Time course of inhibition of acetylcholinesterase and aliesterases following parathion and paraoxon exposures in rats.

The inhibition of cerebral cortex and medulla oblongata acetylcholinesterase and hepatic and plasma aliesterases was studied in female rats following intraperitoneal administration of the phosphorothionate insecticide parathion or its active metabolite paraoxon. Acetylcholinesterase is the target enzyme for organophosphate toxicity while aliesterases are alternative targets for organophosphate inhibition which could serve in a protective capacity during organophosphate intoxication. The effects of pretreatment with cytochrome P450 inducers and inhibitors were also investigated. Pretreatment with phenobarbital slowed the time course of acetylcholinesterase and hepatic aliesterase inhibition following parathion exposure, suggesting the induction of a detoxication pathway(s) to a greater extent than the induction of activation. Although pretreatment with piperonyl butoxide did not affect the rate of acetylcholinesterase inhibition, it slowed hepatic and plasma aliesterase inhibition following parathion administration, presumably from inhibition of the parathion activation pathway.
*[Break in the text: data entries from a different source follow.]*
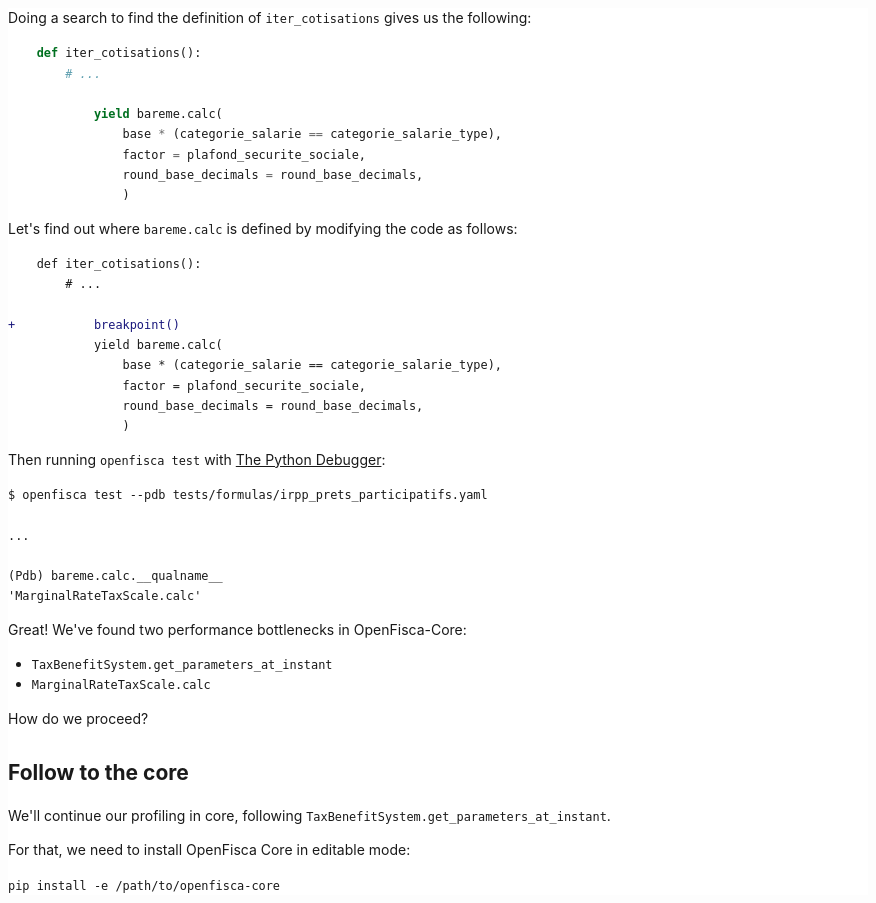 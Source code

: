Doing a search to find the definition of `iter_cotisations` gives us the following:

```python
    def iter_cotisations():
        # ...

            yield bareme.calc(
                base * (categorie_salarie == categorie_salarie_type),
                factor = plafond_securite_sociale,
                round_base_decimals = round_base_decimals,
                )
```

Let's find out where `bareme.calc` is defined by modifying the code as follows:

```diff
    def iter_cotisations():
        # ...

+           breakpoint()
            yield bareme.calc(
                base * (categorie_salarie == categorie_salarie_type),
                factor = plafond_securite_sociale,
                round_base_decimals = round_base_decimals,
                )

```

Then running `openfisca test` with [The Python Debugger](https://docs.python.org/3/library/pdb.html):

```
$ openfisca test --pdb tests/formulas/irpp_prets_participatifs.yaml

...

(Pdb) bareme.calc.__qualname__
'MarginalRateTaxScale.calc'
```

Great! We've found two performance bottlenecks in OpenFisca-Core:

- `TaxBenefitSystem.get_parameters_at_instant`
- `MarginalRateTaxScale.calc`

How do we proceed?

## Follow to the core

We'll continue our profiling in core, following `TaxBenefitSystem.get_parameters_at_instant`.

For that, we need to install OpenFisca Core in editable mode:

```
pip install -e /path/to/openfisca-core
```
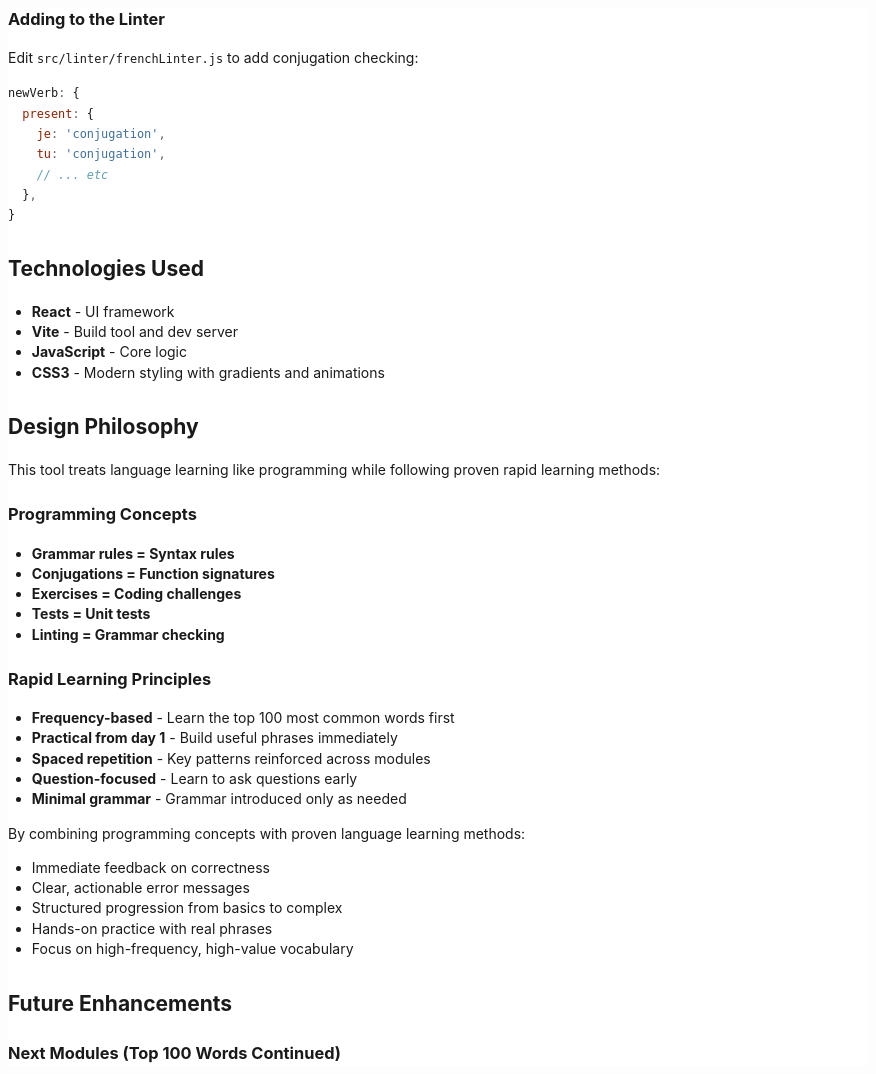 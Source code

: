 ### Adding to the Linter

Edit `src/linter/frenchLinter.js` to add conjugation checking:

```javascript
newVerb: {
  present: {
    je: 'conjugation',
    tu: 'conjugation',
    // ... etc
  },
}
```

## Technologies Used

- **React** - UI framework
- **Vite** - Build tool and dev server
- **JavaScript** - Core logic
- **CSS3** - Modern styling with gradients and animations

## Design Philosophy

This tool treats language learning like programming while following proven rapid learning methods:

### Programming Concepts

- **Grammar rules = Syntax rules**
- **Conjugations = Function signatures**
- **Exercises = Coding challenges**
- **Tests = Unit tests**
- **Linting = Grammar checking**

### Rapid Learning Principles

- **Frequency-based** - Learn the top 100 most common words first
- **Practical from day 1** - Build useful phrases immediately
- **Spaced repetition** - Key patterns reinforced across modules
- **Question-focused** - Learn to ask questions early
- **Minimal grammar** - Grammar introduced only as needed

By combining programming concepts with proven language learning methods:

- Immediate feedback on correctness
- Clear, actionable error messages
- Structured progression from basics to complex
- Hands-on practice with real phrases
- Focus on high-frequency, high-value vocabulary

## Future Enhancements

### Next Modules (Top 100 Words Continued)
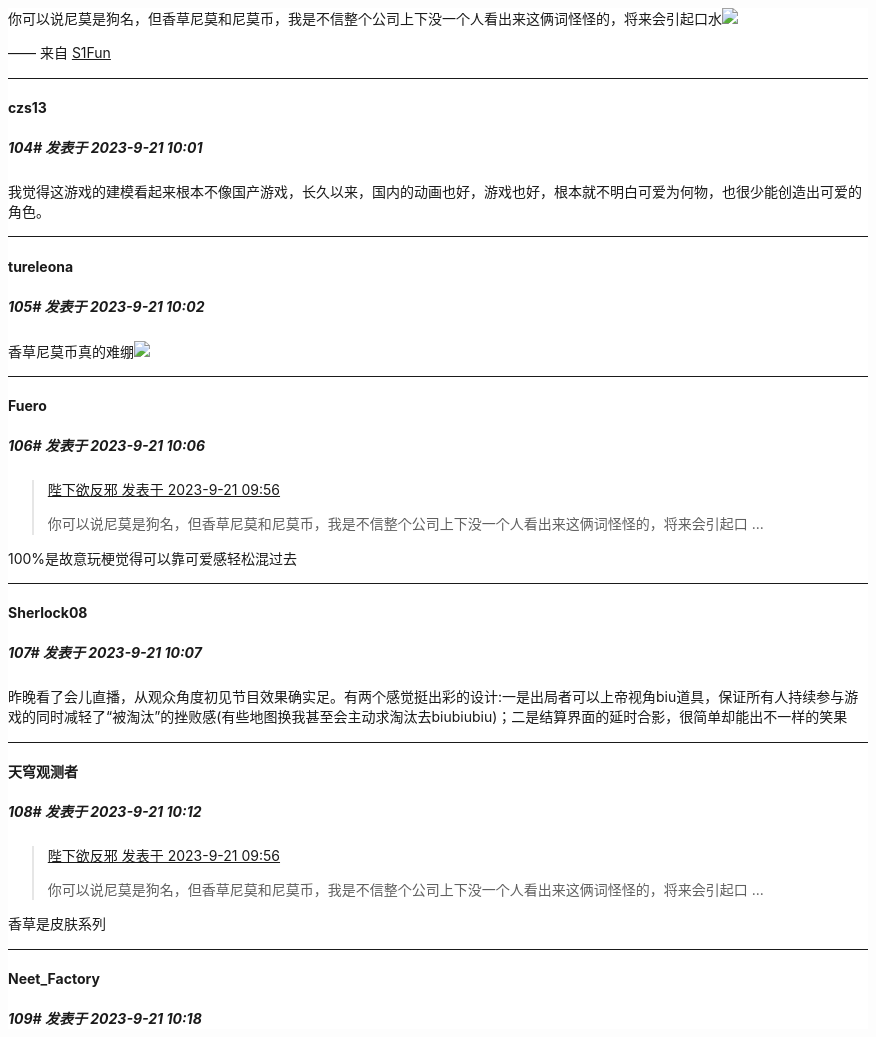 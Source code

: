 你可以说尼莫是狗名，但香草尼莫和尼莫币，我是不信整个公司上下没一个人看出来这俩词怪怪的，将来会引起口水<img src="https://static.saraba1st.com/image/smiley/face2017/067.png" referrerpolicy="no-referrer">

—— 来自 [S1Fun](https://s1fun.koalcat.com)

*****

####  czs13  
##### 104#       发表于 2023-9-21 10:01

我觉得这游戏的建模看起来根本不像国产游戏，长久以来，国内的动画也好，游戏也好，根本就不明白可爱为何物，也很少能创造出可爱的角色。

*****

####  tureleona  
##### 105#       发表于 2023-9-21 10:02

香草尼莫币真的难绷<img src="https://static.saraba1st.com/image/smiley/face2017/067.png" referrerpolicy="no-referrer">


*****

####  Fuero  
##### 106#       发表于 2023-9-21 10:06

<blockquote><a href="httphttps://bbs.saraba1st.com/2b/forum.php?mod=redirect&amp;goto=findpost&amp;pid=62478580&amp;ptid=2152632" target="_blank">陛下欲反邪 发表于 2023-9-21 09:56</a>

你可以说尼莫是狗名，但香草尼莫和尼莫币，我是不信整个公司上下没一个人看出来这俩词怪怪的，将来会引起口 ...</blockquote>
100%是故意玩梗觉得可以靠可爱感轻松混过去

*****

####  Sherlock08  
##### 107#       发表于 2023-9-21 10:07

昨晚看了会儿直播，从观众角度初见节目效果确实足。有两个感觉挺出彩的设计:一是出局者可以上帝视角biu道具，保证所有人持续参与游戏的同时减轻了“被淘汰”的挫败感(有些地图换我甚至会主动求淘汰去biubiubiu)；二是结算界面的延时合影，很简单却能出不一样的笑果

*****

####  天穹观测者  
##### 108#       发表于 2023-9-21 10:12

<blockquote><a href="httphttps://bbs.saraba1st.com/2b/forum.php?mod=redirect&amp;goto=findpost&amp;pid=62478580&amp;ptid=2152632" target="_blank">陛下欲反邪 发表于 2023-9-21 09:56</a>

你可以说尼莫是狗名，但香草尼莫和尼莫币，我是不信整个公司上下没一个人看出来这俩词怪怪的，将来会引起口 ...</blockquote>
香草是皮肤系列


*****

####  Neet_Factory  
##### 109#       发表于 2023-9-21 10:18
In rats pretreated with beta-naphthoflavone (BNF), hepatic aliesterases demonstrated lower specific activity; additionally, there was a reduced level of inhibition in BNF-pretreated rats following either parathion or paraoxon administration. However, any effects of BNF on parathion- or paraoxon-induced inhibition cannot be distinguished at this time from the effects of the oil vehicle, which reduced esterase inhibition, presumably by its ability to sequester the organophosphate. Brain acetylcholinesterase was partially inhibited before the hepatic aliesterases were maximally inhibited in all treatment groups. In most cases, plasma aliesterases were maximally inhibited within 15 min after organophosphate administration. Thus hepatic aliesterases constitute an important but not completely effective form of protection from the inhibitory effects of organophosphates.